Simulation of a Depressed Collector using CST PARTICLE STUDIO

The depressed collector is part of the beam energy recovery system of the Fusion Free Electron Maser (FEM). It works by collecting the beam and ensuring the suppression of back-streaming secondary electrons. This means that the collector has to be designed in such a way that secondary electrons are accelerated towards the back of the electrodes. To investigate this effect, a particle tracking simulation was perfomed in CST PARTICLE STUDIO® (CST PS). Figure 1 shows the simulated potential and field distribution inside the collector.

Figure 1: Potential distribution (left) and electric field (right) in the collector. Both are simulated with CST PS. The value of the electric field corresponds to the size and color of the arrows. The direction of the arrows indicates the field direction.
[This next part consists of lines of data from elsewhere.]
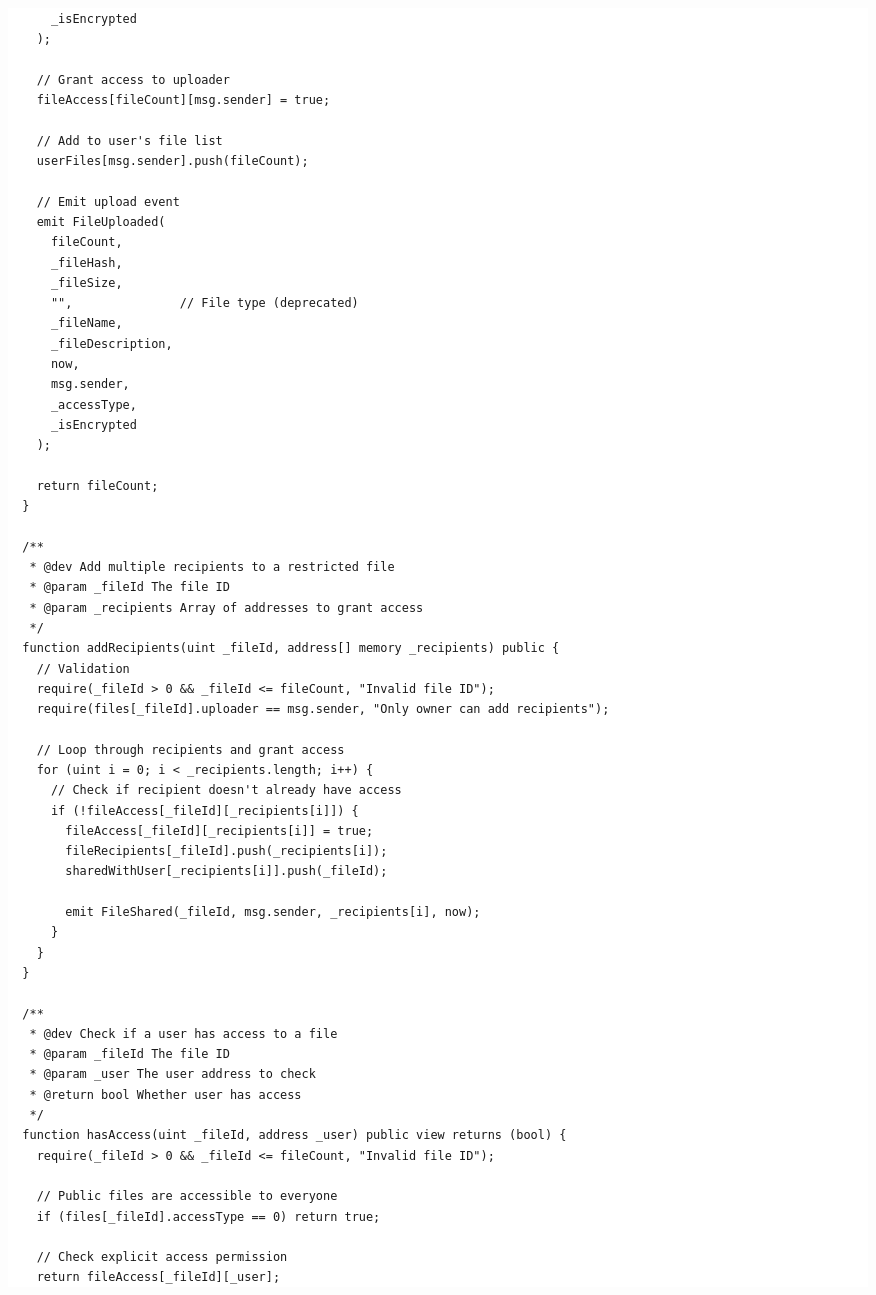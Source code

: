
 ```solidity
      _isEncrypted
    );

    // Grant access to uploader
    fileAccess[fileCount][msg.sender] = true;
    
    // Add to user's file list
    userFiles[msg.sender].push(fileCount);

    // Emit upload event
    emit FileUploaded(
      fileCount, 
      _fileHash, 
      _fileSize, 
      "",               // File type (deprecated)
      _fileName, 
      _fileDescription, 
      now, 
      msg.sender, 
      _accessType, 
      _isEncrypted
    );

    return fileCount;
  }

  /**
   * @dev Add multiple recipients to a restricted file
   * @param _fileId The file ID
   * @param _recipients Array of addresses to grant access
   */
  function addRecipients(uint _fileId, address[] memory _recipients) public {
    // Validation
    require(_fileId > 0 && _fileId <= fileCount, "Invalid file ID");
    require(files[_fileId].uploader == msg.sender, "Only owner can add recipients");

    // Loop through recipients and grant access
    for (uint i = 0; i < _recipients.length; i++) {
      // Check if recipient doesn't already have access
      if (!fileAccess[_fileId][_recipients[i]]) {
        fileAccess[_fileId][_recipients[i]] = true;
        fileRecipients[_fileId].push(_recipients[i]);
        sharedWithUser[_recipients[i]].push(_fileId);
        
        emit FileShared(_fileId, msg.sender, _recipients[i], now);
      }
    }
  }

  /**
   * @dev Check if a user has access to a file
   * @param _fileId The file ID
   * @param _user The user address to check
   * @return bool Whether user has access
   */
  function hasAccess(uint _fileId, address _user) public view returns (bool) {
    require(_fileId > 0 && _fileId <= fileCount, "Invalid file ID");
    
    // Public files are accessible to everyone
    if (files[_fileId].accessType == 0) return true;
    
    // Check explicit access permission
    return fileAccess[_fileId][_user];
```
As can be seen from the trajectory plot simulated with CST PS (see Figure 2), the incoming electron beam is decelerated by the electric field. Due to the design of the collector, the trajectory of the beam ends on the rear side of the electrodes. The primary particles hitting the electrodes generate secondary electrons. However, these secondary electrons fall back to their origin and do not stream back....

Figure 2: Beam trajectory simulated with CST PS

The secondary electron emission as implemented in CST PS is a fully probabilistic effect using the Furman model [1]. The self-consistent model incorporates the emission of secondary electrons depending on the kinetic energy and incident angle of the primary electrons. It can be easily included in the simulation by editing the properties of the emissive material.
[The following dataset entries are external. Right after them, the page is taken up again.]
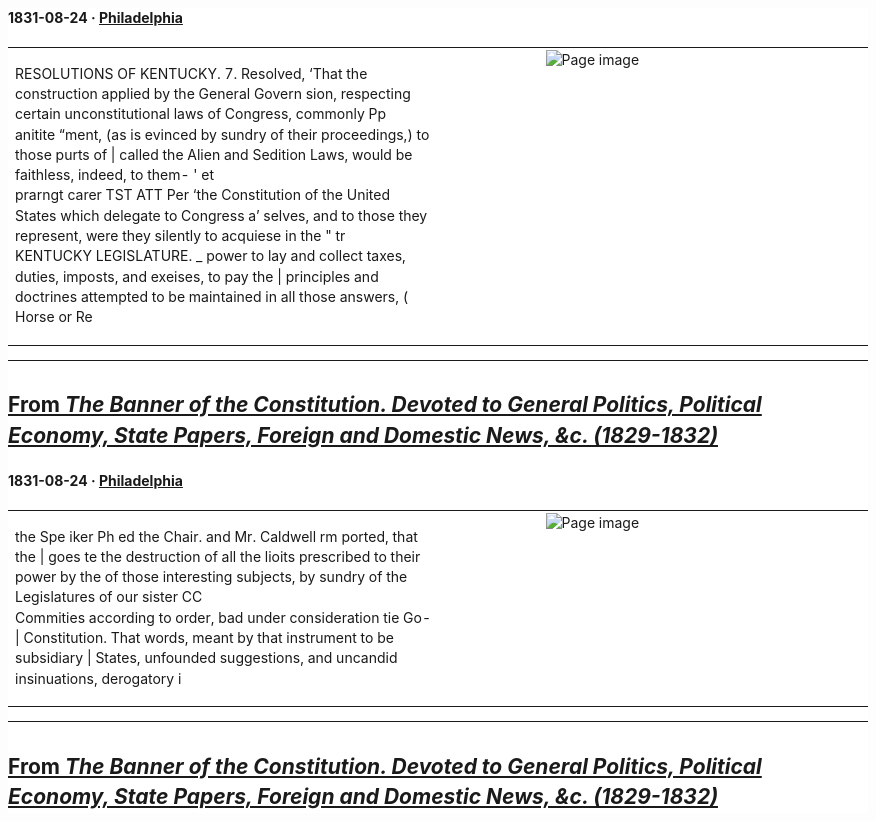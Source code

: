 #### 1831-08-24 &middot; [Philadelphia](http://dbpedia.org/resource/Philadelphia)

<table style="width: 100%;"><tr><td style="width: 50%">

  
RESOLUTIONS OF KENTUCKY. 7. Resolved, ‘That the construction applied by the General Govern sion, respecting certain unconstitutional laws of Congress, commonly Pp  
anitite “ment, (as is evinced by sundry of their proceedings,) to those purts of | called the Alien and Sedition Laws, would be faithless, indeed, to them- &#x27; et  
prarngt carer TST ATT Per ‘the Constitution of the United States which delegate to Congress a’ selves, and to those they represent, were they silently to acquiese in the &quot; tr  
KENTUCKY LEGISLATURE. _ power to lay and collect taxes, duties, imposts, and exeises, to pay the | principles and doctrines attempted to be maintained in all those answers, (  
Horse or Re
</td><td style="width: 50%; max-height: 75%; margin: auto; display: block;">
<img alt="Page image" src="https://iiif.archive.org/image/iiif/2/sim_banner-of-the-constitution_1831-08-24_2_39%2Fsim_banner-of-the-constitution_1831-08-24_2_39_jp2.zip%2Fsim_banner-of-the-constitution_1831-08-24_2_39_jp2%2Fsim_banner-of-the-constitution_1831-08-24_2_39_0003.jp2/pct:15.648077412783294,7.735148514851486,84.3519225872167,3.0763790664780766/600,/0/default.jpg"/>
</td>
</tr></table>

---

## [From _The Banner of the Constitution. Devoted to General Politics, Political Economy, State Papers, Foreign and Domestic News, &c. (1829-1832)_](https://archive.org/details/sim_banner-of-the-constitution_1831-08-24_2_39/page/n3/mode/1up?view=theater)

#### 1831-08-24 &middot; [Philadelphia](http://dbpedia.org/resource/Philadelphia)

<table style="width: 100%;"><tr><td style="width: 50%">

  
the Spe iker Ph ed the Chair. and Mr. Caldwell rm ported, that the | goes te the destruction of all the lioits prescribed to their power by the of those interesting subjects, by sundry of the Legislatures of our sister CC  
Commities according to order, bad under consideration tie Go- | Constitution. That words, meant by that instrument to be subsidiary | States, unfounded suggestions, and uncandid insinuations, derogatory i
</td><td style="width: 50%; max-height: 75%; margin: auto; display: block;">
<img alt="Page image" src="https://iiif.archive.org/image/iiif/2/sim_banner-of-the-constitution_1831-08-24_2_39%2Fsim_banner-of-the-constitution_1831-08-24_2_39_jp2.zip%2Fsim_banner-of-the-constitution_1831-08-24_2_39_jp2%2Fsim_banner-of-the-constitution_1831-08-24_2_39_0003.jp2/pct:12.261268143621084,12.853606789250353,87.73873185637892,1.3171852899575671/600,/0/default.jpg"/>
</td>
</tr></table>

---

## [From _The Banner of the Constitution. Devoted to General Politics, Political Economy, State Papers, Foreign and Domestic News, &c. (1829-1832)_](https://archive.org/details/sim_banner-of-the-constitution_1831-08-24_2_39/page/n3/mode/1up?view=theater)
Figure 3: Beam trajectories for 4 different initial energies simulated with CST PS

The depressed collector has been studied for four different initial beam energies. Figure 3 shows the results of the CST PS simulations, reproduced with permission of M. J. de Loos, S. B. van der Geer, Pulsar Physics (see also [2]). The results agree very well with the GPT results shown in Figure 4. The graphics illustrate the functionality of the collector very clearly. The higher the initial energy, the deeper penetrates the beam into the collector, with later stages used to capture higher energy electrons.

Figure 4: GPT results of the beam trajectories [2]


[1] M. A. Furman and M. T. F. Pivi, "Probabilistic model for the simulation of secondary electron emission", Physical Review Special Topics, Accelerators and Beams, Volume 5, 2002.

[2] M. J. de Loos, S. B. van der Geer Pulsar Physics, Nuclear Instr. and Meth. in Phys. Res., Vol. 139, 1997.